(Collected data)

• • • • •

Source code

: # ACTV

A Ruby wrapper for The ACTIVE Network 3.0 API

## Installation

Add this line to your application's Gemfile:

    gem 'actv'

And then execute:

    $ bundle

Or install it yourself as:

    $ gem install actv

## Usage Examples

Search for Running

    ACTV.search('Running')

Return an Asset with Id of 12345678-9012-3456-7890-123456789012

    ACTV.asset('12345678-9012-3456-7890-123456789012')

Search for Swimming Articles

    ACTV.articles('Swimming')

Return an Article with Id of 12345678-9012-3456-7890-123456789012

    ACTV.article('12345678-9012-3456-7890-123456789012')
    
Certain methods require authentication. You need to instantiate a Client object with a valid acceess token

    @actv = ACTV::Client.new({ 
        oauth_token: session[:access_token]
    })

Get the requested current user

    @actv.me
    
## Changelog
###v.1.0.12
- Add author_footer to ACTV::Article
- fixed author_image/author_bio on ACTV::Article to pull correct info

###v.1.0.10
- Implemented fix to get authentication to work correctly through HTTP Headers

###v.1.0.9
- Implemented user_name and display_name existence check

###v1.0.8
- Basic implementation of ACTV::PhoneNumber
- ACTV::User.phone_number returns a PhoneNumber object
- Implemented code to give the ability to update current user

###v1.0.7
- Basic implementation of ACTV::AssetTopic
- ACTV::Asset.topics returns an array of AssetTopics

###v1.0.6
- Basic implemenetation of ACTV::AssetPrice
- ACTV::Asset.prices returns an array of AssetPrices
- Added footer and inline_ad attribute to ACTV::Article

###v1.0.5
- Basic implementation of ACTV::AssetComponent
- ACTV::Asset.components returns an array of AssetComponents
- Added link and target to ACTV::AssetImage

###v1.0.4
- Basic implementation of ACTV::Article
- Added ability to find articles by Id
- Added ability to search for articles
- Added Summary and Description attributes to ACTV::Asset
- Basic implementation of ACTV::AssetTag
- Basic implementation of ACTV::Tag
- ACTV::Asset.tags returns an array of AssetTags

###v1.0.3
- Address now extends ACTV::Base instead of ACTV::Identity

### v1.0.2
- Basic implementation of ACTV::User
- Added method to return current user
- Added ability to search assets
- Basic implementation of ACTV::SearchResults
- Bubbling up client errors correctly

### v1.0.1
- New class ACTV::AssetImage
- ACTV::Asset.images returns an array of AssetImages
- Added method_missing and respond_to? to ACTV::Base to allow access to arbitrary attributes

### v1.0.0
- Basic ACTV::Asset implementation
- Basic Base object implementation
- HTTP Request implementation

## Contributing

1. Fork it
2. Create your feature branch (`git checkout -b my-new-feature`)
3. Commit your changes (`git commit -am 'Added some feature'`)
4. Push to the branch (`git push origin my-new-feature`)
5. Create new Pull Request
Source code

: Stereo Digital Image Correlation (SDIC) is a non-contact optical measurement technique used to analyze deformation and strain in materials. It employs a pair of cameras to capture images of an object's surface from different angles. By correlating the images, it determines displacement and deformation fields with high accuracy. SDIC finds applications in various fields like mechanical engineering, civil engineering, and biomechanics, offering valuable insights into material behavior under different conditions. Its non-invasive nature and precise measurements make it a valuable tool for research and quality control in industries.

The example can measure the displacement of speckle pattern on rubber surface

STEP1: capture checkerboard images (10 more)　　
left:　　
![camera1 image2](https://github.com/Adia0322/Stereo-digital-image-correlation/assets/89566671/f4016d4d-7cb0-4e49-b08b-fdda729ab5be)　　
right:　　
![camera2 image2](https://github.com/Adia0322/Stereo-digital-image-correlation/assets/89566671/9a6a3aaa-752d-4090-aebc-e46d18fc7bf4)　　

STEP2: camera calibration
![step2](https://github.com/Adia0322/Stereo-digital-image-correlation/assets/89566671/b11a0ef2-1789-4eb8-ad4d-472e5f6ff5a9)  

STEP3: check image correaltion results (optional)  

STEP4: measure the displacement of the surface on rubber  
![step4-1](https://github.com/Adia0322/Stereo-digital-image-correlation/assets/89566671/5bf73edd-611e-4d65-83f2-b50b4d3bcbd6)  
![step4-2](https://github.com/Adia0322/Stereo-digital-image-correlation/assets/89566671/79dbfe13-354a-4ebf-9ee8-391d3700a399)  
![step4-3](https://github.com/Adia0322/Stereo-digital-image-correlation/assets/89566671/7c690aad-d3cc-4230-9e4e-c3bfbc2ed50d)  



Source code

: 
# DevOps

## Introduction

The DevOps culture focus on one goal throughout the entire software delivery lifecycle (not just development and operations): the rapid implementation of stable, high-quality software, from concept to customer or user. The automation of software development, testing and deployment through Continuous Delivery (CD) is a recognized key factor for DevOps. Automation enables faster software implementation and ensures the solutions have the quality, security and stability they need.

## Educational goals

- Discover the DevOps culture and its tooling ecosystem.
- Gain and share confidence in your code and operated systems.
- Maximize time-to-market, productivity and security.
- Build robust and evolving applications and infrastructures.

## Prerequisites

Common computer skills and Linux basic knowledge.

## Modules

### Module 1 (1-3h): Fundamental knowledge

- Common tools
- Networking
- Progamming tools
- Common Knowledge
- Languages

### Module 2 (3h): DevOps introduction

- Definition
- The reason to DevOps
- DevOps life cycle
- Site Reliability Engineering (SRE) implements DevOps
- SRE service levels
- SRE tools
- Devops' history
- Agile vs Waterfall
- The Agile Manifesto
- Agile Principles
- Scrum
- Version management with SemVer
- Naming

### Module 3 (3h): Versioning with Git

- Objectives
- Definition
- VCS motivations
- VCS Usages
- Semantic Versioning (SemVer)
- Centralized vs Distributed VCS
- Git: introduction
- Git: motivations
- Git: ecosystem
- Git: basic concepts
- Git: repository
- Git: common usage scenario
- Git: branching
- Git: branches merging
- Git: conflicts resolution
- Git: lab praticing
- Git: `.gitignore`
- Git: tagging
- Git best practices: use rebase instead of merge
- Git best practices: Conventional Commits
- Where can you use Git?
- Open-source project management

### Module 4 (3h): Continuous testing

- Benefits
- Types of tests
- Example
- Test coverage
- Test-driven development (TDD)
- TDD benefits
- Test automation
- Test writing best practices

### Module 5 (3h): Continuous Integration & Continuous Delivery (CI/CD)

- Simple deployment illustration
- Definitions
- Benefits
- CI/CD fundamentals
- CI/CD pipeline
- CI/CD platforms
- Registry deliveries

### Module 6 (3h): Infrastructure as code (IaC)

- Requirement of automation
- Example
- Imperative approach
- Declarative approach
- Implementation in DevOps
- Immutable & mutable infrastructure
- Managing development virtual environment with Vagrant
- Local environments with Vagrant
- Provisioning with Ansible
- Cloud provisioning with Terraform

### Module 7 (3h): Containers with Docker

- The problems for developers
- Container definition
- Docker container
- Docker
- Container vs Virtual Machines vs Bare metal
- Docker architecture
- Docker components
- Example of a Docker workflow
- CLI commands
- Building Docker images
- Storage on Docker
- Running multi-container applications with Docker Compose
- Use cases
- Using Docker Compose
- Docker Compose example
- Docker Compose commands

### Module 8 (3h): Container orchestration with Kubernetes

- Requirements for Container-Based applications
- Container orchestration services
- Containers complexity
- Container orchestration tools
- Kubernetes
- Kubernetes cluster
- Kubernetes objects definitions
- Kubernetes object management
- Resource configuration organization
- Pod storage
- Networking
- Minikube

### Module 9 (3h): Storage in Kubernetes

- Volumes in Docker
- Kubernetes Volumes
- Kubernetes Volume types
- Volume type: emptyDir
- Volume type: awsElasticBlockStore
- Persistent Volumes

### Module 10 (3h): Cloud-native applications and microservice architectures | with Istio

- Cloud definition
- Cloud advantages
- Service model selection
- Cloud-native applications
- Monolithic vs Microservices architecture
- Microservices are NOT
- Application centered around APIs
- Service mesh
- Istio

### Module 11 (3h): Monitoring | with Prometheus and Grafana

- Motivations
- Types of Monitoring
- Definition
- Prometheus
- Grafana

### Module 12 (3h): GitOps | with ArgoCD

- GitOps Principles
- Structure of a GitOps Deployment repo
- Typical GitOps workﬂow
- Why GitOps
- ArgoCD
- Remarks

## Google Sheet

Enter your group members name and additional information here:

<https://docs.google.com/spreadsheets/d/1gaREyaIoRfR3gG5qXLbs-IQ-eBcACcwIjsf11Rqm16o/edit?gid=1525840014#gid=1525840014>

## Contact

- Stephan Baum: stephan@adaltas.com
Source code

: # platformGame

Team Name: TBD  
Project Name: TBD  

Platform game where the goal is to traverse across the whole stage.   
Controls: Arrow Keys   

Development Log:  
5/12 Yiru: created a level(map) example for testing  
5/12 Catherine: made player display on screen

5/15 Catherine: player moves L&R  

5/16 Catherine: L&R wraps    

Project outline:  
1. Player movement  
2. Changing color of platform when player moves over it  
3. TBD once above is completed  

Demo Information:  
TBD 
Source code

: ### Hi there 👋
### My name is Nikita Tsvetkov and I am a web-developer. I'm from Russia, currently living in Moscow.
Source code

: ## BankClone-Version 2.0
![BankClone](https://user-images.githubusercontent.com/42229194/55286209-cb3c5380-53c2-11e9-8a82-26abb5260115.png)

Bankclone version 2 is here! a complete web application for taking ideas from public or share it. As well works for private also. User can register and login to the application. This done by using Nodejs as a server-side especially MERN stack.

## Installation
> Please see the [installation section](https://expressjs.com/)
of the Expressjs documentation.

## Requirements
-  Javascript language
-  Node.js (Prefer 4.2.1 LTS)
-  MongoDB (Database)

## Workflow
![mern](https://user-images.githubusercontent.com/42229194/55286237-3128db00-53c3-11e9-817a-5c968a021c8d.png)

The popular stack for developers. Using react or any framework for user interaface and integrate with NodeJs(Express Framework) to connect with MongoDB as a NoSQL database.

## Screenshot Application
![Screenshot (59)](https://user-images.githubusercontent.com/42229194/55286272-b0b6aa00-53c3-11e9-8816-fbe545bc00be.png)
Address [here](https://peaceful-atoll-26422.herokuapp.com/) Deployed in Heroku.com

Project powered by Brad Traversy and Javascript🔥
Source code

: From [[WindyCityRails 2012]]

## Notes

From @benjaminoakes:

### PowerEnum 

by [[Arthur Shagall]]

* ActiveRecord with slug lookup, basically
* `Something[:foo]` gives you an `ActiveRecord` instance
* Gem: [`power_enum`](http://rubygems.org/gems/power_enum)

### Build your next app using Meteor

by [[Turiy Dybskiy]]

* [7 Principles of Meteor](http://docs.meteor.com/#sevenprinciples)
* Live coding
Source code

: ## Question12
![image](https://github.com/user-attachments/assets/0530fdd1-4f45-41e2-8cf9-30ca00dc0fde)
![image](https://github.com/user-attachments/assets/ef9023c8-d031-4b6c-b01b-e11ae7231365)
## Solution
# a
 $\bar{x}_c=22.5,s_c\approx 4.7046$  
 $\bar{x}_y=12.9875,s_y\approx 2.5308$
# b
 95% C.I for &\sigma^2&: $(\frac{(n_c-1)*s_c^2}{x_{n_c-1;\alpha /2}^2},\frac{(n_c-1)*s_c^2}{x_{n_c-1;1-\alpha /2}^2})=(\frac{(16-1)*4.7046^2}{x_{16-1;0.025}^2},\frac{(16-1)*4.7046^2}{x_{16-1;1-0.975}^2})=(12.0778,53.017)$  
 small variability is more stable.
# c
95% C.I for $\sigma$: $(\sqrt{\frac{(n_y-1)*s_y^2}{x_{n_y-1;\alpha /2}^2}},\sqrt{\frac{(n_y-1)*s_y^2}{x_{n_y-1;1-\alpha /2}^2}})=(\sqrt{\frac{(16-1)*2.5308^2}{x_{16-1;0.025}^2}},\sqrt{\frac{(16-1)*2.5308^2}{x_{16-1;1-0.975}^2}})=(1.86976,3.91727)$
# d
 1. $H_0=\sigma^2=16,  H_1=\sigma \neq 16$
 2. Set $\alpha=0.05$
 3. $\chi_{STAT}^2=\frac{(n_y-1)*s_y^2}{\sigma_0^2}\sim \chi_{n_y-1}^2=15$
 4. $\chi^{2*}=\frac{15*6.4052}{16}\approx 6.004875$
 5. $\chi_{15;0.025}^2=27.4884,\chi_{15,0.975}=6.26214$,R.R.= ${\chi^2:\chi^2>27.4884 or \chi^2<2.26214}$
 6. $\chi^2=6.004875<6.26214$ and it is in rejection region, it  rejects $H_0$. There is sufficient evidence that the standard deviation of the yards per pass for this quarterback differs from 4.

• • • • •

■ Task item ■
Starting from the top of the records and ending at the line that contains "Certain methods require", repeat each line exactly and return only those lines.

■ Answer for the task ■
Source code

: # ACTV

A Ruby wrapper for The ACTIVE Network 3.0 API

## Installation

Add this line to your application's Gemfile:

    gem 'actv'

And then execute:

    $ bundle

Or install it yourself as:

    $ gem install actv

## Usage Examples

Search for Running

    ACTV.search('Running')

Return an Asset with Id of 12345678-9012-3456-7890-123456789012

    ACTV.asset('12345678-9012-3456-7890-123456789012')

Search for Swimming Articles

    ACTV.articles('Swimming')

Return an Article with Id of 12345678-9012-3456-7890-123456789012

    ACTV.article('12345678-9012-3456-7890-123456789012')
    
Certain methods require authentication. You need to instantiate a Client object with a valid acceess token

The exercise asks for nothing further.